The records follow. Filter them to the lines that hold "quantitativa".

Source texts of formatted documents

□ □ □ □ □ □ □

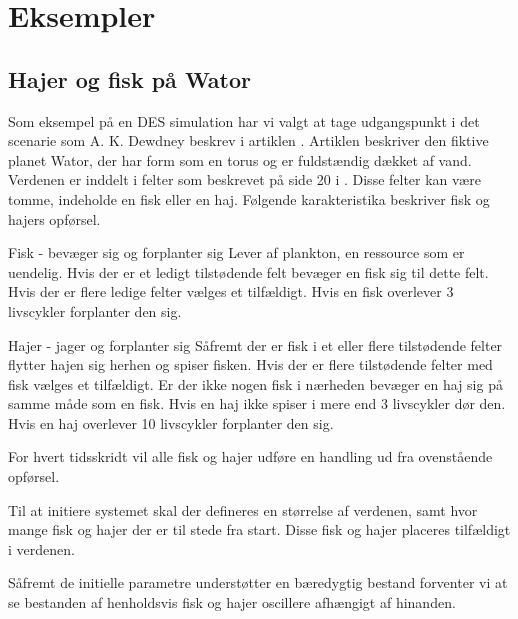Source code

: \chapter{Eksempler}

\section{Hajer og fisk på Wator}
Som eksempel på en DES simulation har vi valgt at tage udgangspunkt i det scenarie som A. K. Dewdney beskrev i artiklen .
Artiklen beskriver den fiktive planet Wator, der har form som en torus og er fuldstændig dækket af vand. Verdenen er inddelt i felter som beskrevet på side 20 i . Disse felter kan være tomme, indeholde en fisk eller en haj. Følgende karakteristika beskriver fisk og hajers opførsel.


Fisk - bevæger sig og forplanter sig
Lever af plankton, en ressource som er uendelig. 
Hvis der er et ledigt tilstødende felt bevæger en fisk sig til dette felt. Hvis der er flere ledige felter vælges et tilfældigt. 
Hvis en fisk overlever 3 livscykler forplanter den sig.


Hajer - jager og forplanter sig
Såfremt der er fisk i et eller flere tilstødende felter flytter hajen sig herhen og spiser fisken. Hvis der er flere tilstødende felter med fisk vælges et tilfældigt. 
Er der ikke nogen fisk i nærheden bevæger en haj sig på samme måde som en fisk. 
Hvis en haj ikke spiser i mere end 3 livscykler dør den. 
Hvis en haj overlever 10 livscykler forplanter den sig. 

For hvert tidsskridt vil alle fisk og hajer udføre en handling ud fra ovenstående opførsel.

Til at initiere systemet skal der defineres en størrelse af verdenen, samt hvor mange fisk og hajer der er til stede fra start. Disse fisk og hajer placeres tilfældigt i verdenen. 

Såfremt de initielle parametre understøtter en bæredygtig bestand forventer vi at se bestanden af henholdsvis fisk og hajer oscillere afhængigt af hinanden.

 
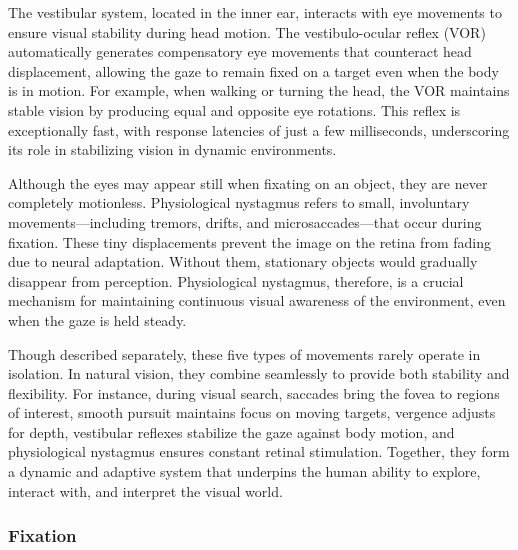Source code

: \documentclass{article}
\begin{document}
The vestibular system, located in the inner ear, interacts with eye movements to ensure visual stability during head motion. 
The vestibulo-ocular reflex (VOR) automatically generates compensatory eye movements that counteract head displacement, allowing the gaze to remain fixed on a target even when the body is in motion.
For example, when walking or turning the head, the VOR maintains stable vision by producing equal and opposite eye rotations. 
This reflex is exceptionally fast, with response latencies of just a few milliseconds, underscoring its role in stabilizing vision in dynamic environments.

Although the eyes may appear still when fixating on an object, they are never completely motionless.
Physiological nystagmus refers to small, involuntary movements—including tremors, drifts, and microsaccades—that occur during fixation. 
These tiny displacements prevent the image on the retina from fading due to neural adaptation. 
Without them, stationary objects would gradually disappear from perception. Physiological nystagmus, therefore, is a crucial mechanism for maintaining continuous visual awareness of the environment, even when the gaze is held steady.

Though described separately, these five types of movements rarely operate in isolation. 
In natural vision, they combine seamlessly to provide both stability and flexibility.
For instance, during visual search, saccades bring the fovea to regions of interest, smooth pursuit maintains focus on moving targets, vergence adjusts for depth, vestibular reflexes stabilize the gaze against body motion, and physiological nystagmus ensures constant retinal stimulation.
Together, they form a dynamic and adaptive system that underpins the human ability to explore, interact with, and interpret the visual world.

\subsubsection{Fixation}
\end{document}
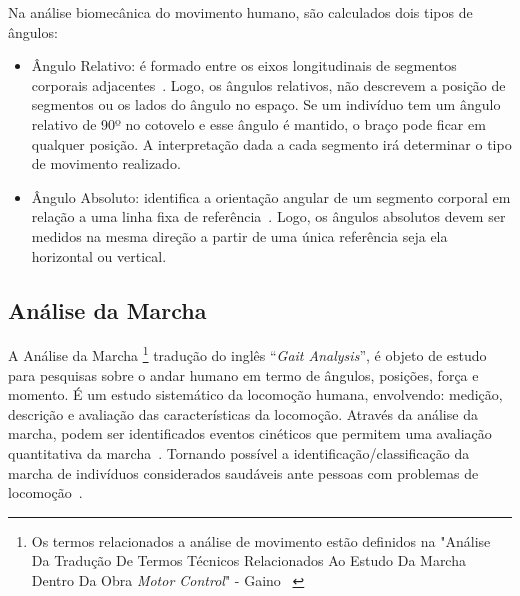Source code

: Na análise biomecânica do movimento humano, são calculados dois tipos de ângulos:
	\begin{itemize}
		\item Ângulo Relativo: é formado entre os eixos longitudinais de segmentos corporais adjacentes~\cite{hamill1999bases}. Logo, os ângulos relativos, não descrevem a posição de segmentos ou os lados do ângulo no espaço. Se um indivíduo tem um ângulo relativo de 90º no cotovelo e esse ângulo é mantido, o braço pode ficar em qualquer posição. A interpretação dada a cada segmento irá determinar o tipo de movimento realizado. 
		\item Ângulo Absoluto: identifica a orientação angular de um segmento corporal em relação a uma linha fixa de referência~\cite{hamill1999bases}. Logo, os ângulos absolutos devem ser medidos na mesma direção a partir de uma única referência seja ela horizontal ou vertical.
	\end{itemize}




\subsection{Análise da Marcha}\label{section:analise_marcha}

A Análise da Marcha \footnote{Os termos relacionados a análise de movimento estão definidos na "Análise Da Tradução De Termos Técnicos Relacionados Ao Estudo Da Marcha Dentro Da Obra \textit{Motor Control}" - Gaino ~\cite{traducaogait2011}} tradução do inglês ``\textit{Gait Analysis}'', é objeto de estudo para pesquisas sobre o andar humano em termo de ângulos, posições, força e momento. É um estudo sistemático da locomoção humana, envolvendo: medição, descrição e avaliação das características da locomoção. Através da análise da marcha, podem ser identificados eventos cinéticos que permitem uma avaliação quantitativa da marcha~\cite{gaitusingsensorsreview2012}. Tornando possível a identificação/classificação da marcha de indivíduos considerados saudáveis ante pessoas com problemas de locomoção~\cite{gaitusingsensorsreview2012,turcot2008}.

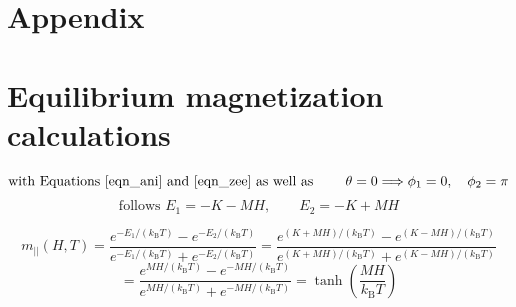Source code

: \documentclass[12pt, DIV=12]{scrartcl}
\begin{document}
\newpage
\appendix
\section*{Appendix}
\section{Equilibrium magnetization calculations}
\label{app:theta_zero}
\[
    \text{with Equations \ref{eqn_ani} and \ref{eqn_zee} as well as }\qquad \theta=0\Longrightarrow\phi_1=0,\quad\phi_2=\pi
\]
\[
    \text{follows } E_1=-K-MH,\qquad E_2=-K+MH
\]

\[
    m_{||}(H,T)=\frac{e^{-E_1/(k_{\mathrm B}T)}-e^{-E_2/(k_{\mathrm B}T)}}{e^{-E_1/(k_{\mathrm B}T)}+e^{-E_2/(k_{\mathrm B}T)}}
    =\frac{e^{(K+MH)/(k_{\mathrm B}T)}-e^{(K-MH)/(k_{\mathrm B}T)}}{e^{(K+MH)/(k_{\mathrm B}T)}+e^{(K-MH)/(k_{\mathrm B}T)}}
\]
\[
    =\frac{e^{MH/(k_{\mathrm B}T)}-e^{-MH/(k_{\mathrm B}T)}}{e^{MH/(k_{\mathrm B}T)}+e^{-MH/(k_{\mathrm B}T)}}
    =\boxed{\tanh\!\left(\frac{MH}{k_{\mathrm B}T}\right)}
\]

\newpage



\end{document}
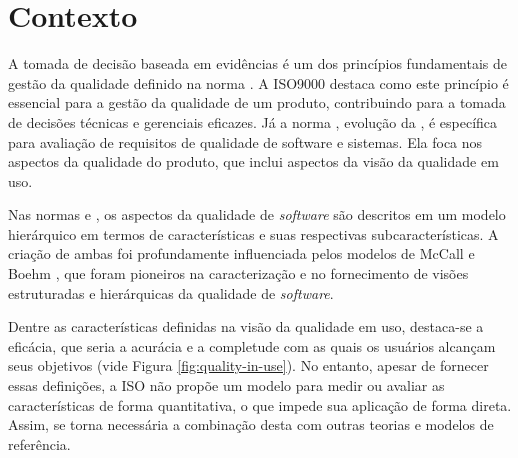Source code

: \section{Contexto}\label{contextualizacao}


A tomada de decisão baseada em evidências é um dos princípios fundamentais de gestão da qualidade definido na norma . A ISO9000 destaca como este princípio é essencial para a gestão da qualidade de um produto, contribuindo para a tomada de decisões técnicas e gerenciais eficazes. Já a norma , evolução da , é específica para avaliação de requisitos de qualidade de software e sistemas. Ela foca nos aspectos da qualidade do produto, que inclui aspectos da visão da qualidade em uso. 

Nas normas  e , os aspectos da qualidade de \textit{software} são descritos em um modelo hierárquico em termos de características e suas respectivas subcaracterísticas. A criação de ambas foi profundamente influenciada pelos modelos de McCall \cite{mccall1977factors} e Boehm \cite{boehm1978characteristics}, que foram pioneiros na caracterização e no fornecimento de visões estruturadas e hierárquicas da qualidade de \textit{software}.


Dentre as características definidas na visão da  qualidade em uso, destaca-se a eficácia, que seria a acurácia e a completude com as quais os usuários alcançam seus objetivos (vide Figura \ref{fig:quality-in-use}). No entanto, apesar de fornecer essas definições, a ISO não propõe um modelo para medir ou avaliar as características de forma quantitativa, o que impede sua aplicação de forma direta. Assim, se torna necessária a combinação desta com outras teorias e modelos de referência.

□ □ □ □ □ □ □

● **RESPONSE**
A Análise da Marcha \footnote{Os termos relacionados a análise de movimento estão definidos na "Análise Da Tradução De Termos Técnicos Relacionados Ao Estudo Da Marcha Dentro Da Obra \textit{Motor Control}" - Gaino ~\cite{traducaogait2011}} tradução do inglês ``\textit{Gait Analysis}'', é objeto de estudo para pesquisas sobre o andar humano em termo de ângulos, posições, força e momento. É um estudo sistemático da locomoção humana, envolvendo: medição, descrição e avaliação das características da locomoção. Através da análise da marcha, podem ser identificados eventos cinéticos que permitem uma avaliação quantitativa da marcha~\cite{gaitusingsensorsreview2012}. Tornando possível a identificação/classificação da marcha de indivíduos considerados saudáveis ante pessoas com problemas de locomoção~\cite{gaitusingsensorsreview2012,turcot2008}.
Dentre as características definidas na visão da  qualidade em uso, destaca-se a eficácia, que seria a acurácia e a completude com as quais os usuários alcançam seus objetivos (vide Figura \ref{fig:quality-in-use}). No entanto, apesar de fornecer essas definições, a ISO não propõe um modelo para medir ou avaliar as características de forma quantitativa, o que impede sua aplicação de forma direta. Assim, se torna necessária a combinação desta com outras teorias e modelos de referência.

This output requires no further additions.